Zugegeben: Die Ermächtigung der Bundesregierung "zur Strafverfolgung", wie das der einschlägige Strafparagraf 104 a formuliert, klingt ein wenig missverständlich. Ermächtigung zur Strafverfolgung bedeutet aber nicht, dass Böhmermann jetzt auch verfolgt und bestraft wird. Solche Weisungskompetenzen hat die Bundesregierung natürlich nicht, weil es - anders als im Staate Erdoğan - in einem Rechtsstaat solche Weisungskompetenzen nicht gibt. Die "Ermächtigung" bedeutet lediglich, dass die Staatsanwaltschaft und die Gerichte jetzt das machen dürfen, was ihre Aufgabe ist: Die "Tat", also die Satire, daraufhin prüfen, ob sie strafbar ist oder nicht. Nicht diese Prüfung ist ungewöhnlich, ungewöhnlich ist, dass die Regierung überhaupt darüber entscheiden muss, dass die Justiz sich damit befassen darf.

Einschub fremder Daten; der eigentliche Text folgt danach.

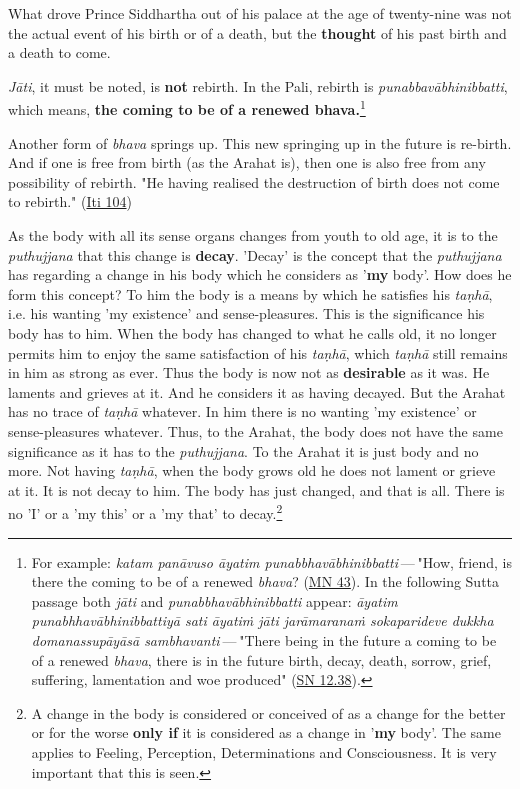 What drove Prince Siddhartha out of his
palace at the age of twenty-nine was not the actual event of his birth
or of a death, but the \textbf{thought} of his past birth and a death to come.


\emph{Jāti}, it must be noted, is \textbf{not} rebirth. In the Pali, rebirth is
\emph{punabbavābhinibbatti}, which means, \textbf{the coming to be of a renewed
bhava.}\footnote{For example: \emph{katam panāvuso āyatim punabbhavābhinibbatti} — "How, friend, is there the coming to be of a renewed \emph{bhava}? (\href{https://suttacentral.net/mn43/en/sujato}{MN 43}). In the following Sutta passage both \emph{jāti} and \emph{punabbhavābhinibbatti} appear: \emph{āyatim punabhhavābhinibbattiyā sati āyatiṁ jāti jarāmaranaṁ sokaparideve dukkha domanassupāyāsā sambhavanti} — "There being in the future a coming to be of a renewed \emph{bhava}, there is in the future birth, decay, death, sorrow, grief, suffering, lamentation and woe produced" (\href{https://suttacentral.net/sn12.38/en/bodhi}{SN 12.38}).}


Another form of \emph{bhava} springs up. This new springing up in the future is
re-birth. And if one is free from birth (as the Arahat is), then one is
also free from any possibility of rebirth. "He having realised the
destruction of birth does not come to rebirth." (\href{https://suttacentral.net/iti104/en/sujato}{Iti 104})


As the body with all its sense organs changes from youth to old age, it
is to the \emph{puthujjana} that this change is \textbf{decay}. 'Decay' is the
concept that the \emph{puthujjana} has regarding a change in his body which
he considers as '\textbf{my} body'. How does he form this concept? To him the
body is a means by which he satisfies his \emph{taṇhā}, i.e. his wanting
'my existence' and sense-pleasures. This is the significance his body
has to him. When the body has changed to what he calls old, it no longer
permits him to enjoy the same satisfaction of his \emph{taṇhā}, which
\emph{taṇhā} still remains in him as strong as ever. Thus the body is now not
as \textbf{desirable} as it was. He laments and grieves at it. And he considers
it as having decayed. But the Arahat has no trace of \emph{taṇhā} whatever.
In him there is no wanting 'my existence' or sense-pleasures whatever.
Thus, to the Arahat, the body does not have the same significance as it
has to the \emph{puthujjana}. To the Arahat it is just body and no more.
Not having \emph{taṇhā}, when the body grows old he does not lament or
grieve at it. It is not decay to him. The body has just changed, and
that is all. There is no 'I' or a 'my this' or a 'my that' to
decay.\footnote{A change in the body is considered or conceived of as a change for the better or for the worse \textbf{only if} it is considered as a change in '\textbf{my} body'. The same applies to Feeling, Perception, Determinations and Consciousness. It is very important that this is seen.}


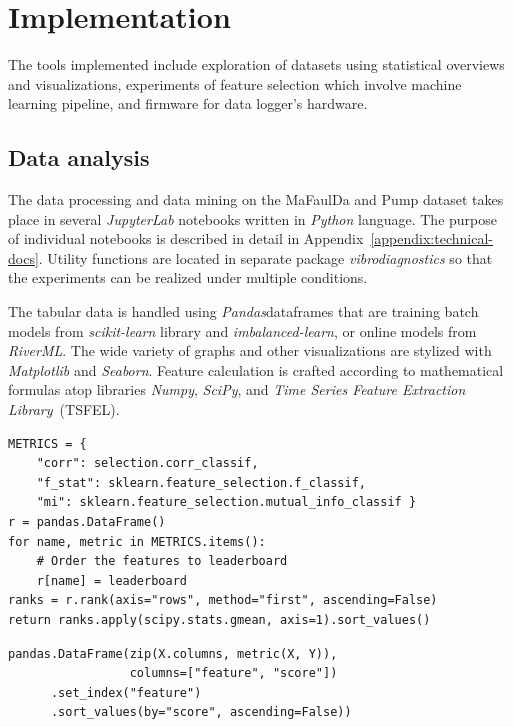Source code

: \chapter{Implementation} \label{chapter:implementation}
The tools implemented include exploration of datasets using statistical overviews and visualizations, experiments of feature selection which involve machine learning pipeline, and firmware for data logger's hardware. 

\section{Data analysis}
The data processing and data mining on the MaFaulDa and Pump dataset takes place in several \emph{JupyterLab} notebooks written in \emph{Python} language. The purpose of individual notebooks is described in detail in Appendix~\ref{appendix:technical-docs}. Utility functions are located in separate package \emph{vibrodiagnostics} so that the experiments can be realized under multiple conditions.

The tabular data is handled using \emph{Pandas}dataframes that are training batch models from \emph{scikit-learn} library and \emph{imbalanced-learn}, or online models from \emph{RiverML}. The wide variety of graphs and other visualizations are stylized with \emph{Matplotlib} and \emph{Seaborn}. Feature calculation is crafted according to mathematical formulas atop libraries \emph{Numpy}, \emph{SciPy}, and \emph{Time Series Feature Extraction Library}~(TSFEL).

\begin{lstlisting}[style=pythonstyle,caption=Rank product of feature matrix X to label column Y,label={lst:rank-product},morekeywords={DataFrame,rank,set_index,sort_values,gmean}]
METRICS = {
    "corr": selection.corr_classif, 
    "f_stat": sklearn.feature_selection.f_classif, 
    "mi": sklearn.feature_selection.mutual_info_classif }
r = pandas.DataFrame()
for name, metric in METRICS.items():
    # Order the features to leaderboard
    r[name] = leaderboard  
ranks = r.rank(axis="rows", method="first", ascending=False)
return ranks.apply(scipy.stats.gmean, axis=1).sort_values()
\end{lstlisting}

\begin{lstlisting}[style=pythonstyle,caption=Leaderboard of feature importance metric scores,label={lst:feature-leaderboard},morekeywords={DataFrame,rank,set_index,sort_values,metric,gmean}]
pandas.DataFrame(zip(X.columns, metric(X, Y)), 
                 columns=["feature", "score"])
      .set_index("feature")
      .sort_values(by="score", ascending=False))
\end{lstlisting}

Normale Beleidigungsvorschriften reichen aus

Die Kanzlerin hat angekündigt - und das gehört zu den guten Ergebnissen der ganzen Sache - dass diese Ungewöhnlichkeiten abgeschafft werden; die Sondervorschriften für die Beleidigung von Staatsoberhäuptern sollen gestrichen werden. Das ist gut so. Die normalen Beleidigungsvorschriften, die für Jedermann gelten, reichen aus. Man mag aber dann auch gleich überlegen, ob bei dieser Gelegenheit nicht auch andere einschlägige Sondervorschriften abgeschafft werden sollen: Die "Verunglimpfung" des Bundespräsidenten wird nach Paragraf 90 Strafgesetzbuch mit Freiheitsstrafe bis zu fünf Jahren bedroht - ebenso die "üble Nachrede und Verleumdung gegen Personen des politischen Lebens" gemäß Paragraf 188 Strafgesetzbuch. Auch da reichen die normalen Beleidigungsvorschriften.

Die Satire Böhmermanns war missglückt. Daraus folgt aber nicht, dass sie auch strafbar ist. Gewiss: Wäre das Schmähgedicht auf der Bühne einer Pegida-Demonstration vorgetragen worden, wäre es als Volksverhetzung strafbar. Der Kontext aber war ein anderer. Böhmermann wollte dem türkischen Präsidenten quasi mit dem Holzhammer eine Nachhilfestunde in Sachen Meinungsfreiheit geben. Darf man zu diesem Zweck Unverschämtheiten formulieren, die für sich genommen gröblichst beleidigend sind? Das sind die Fragen, die die Justiz jetzt klären muss. Es sind spannende Fragen. Man kann nur hoffen, dass die Justiz sich weiterentwickelt hat seit den Zeiten von Karl Kraus: Eine Satire, die auch der Staatsanwalt versteht, wird zu Recht beschlagnahmt. Die Erregung der Öffentlichkeit wird nun wohl abklingen. Die Antiklimax beginnt. Und am Schluss der Sache wird dann, irgendwann, wenn es gut geht für Böhmermann und für die Kunstfreiheit, ein Freispruch stehen. Und bis dahin wird, hoffentlich, die Ehre des Präsidenten Erdoğan an anderen Taten gemessen werden als an seiner Reaktion auf ein Schmähgedicht.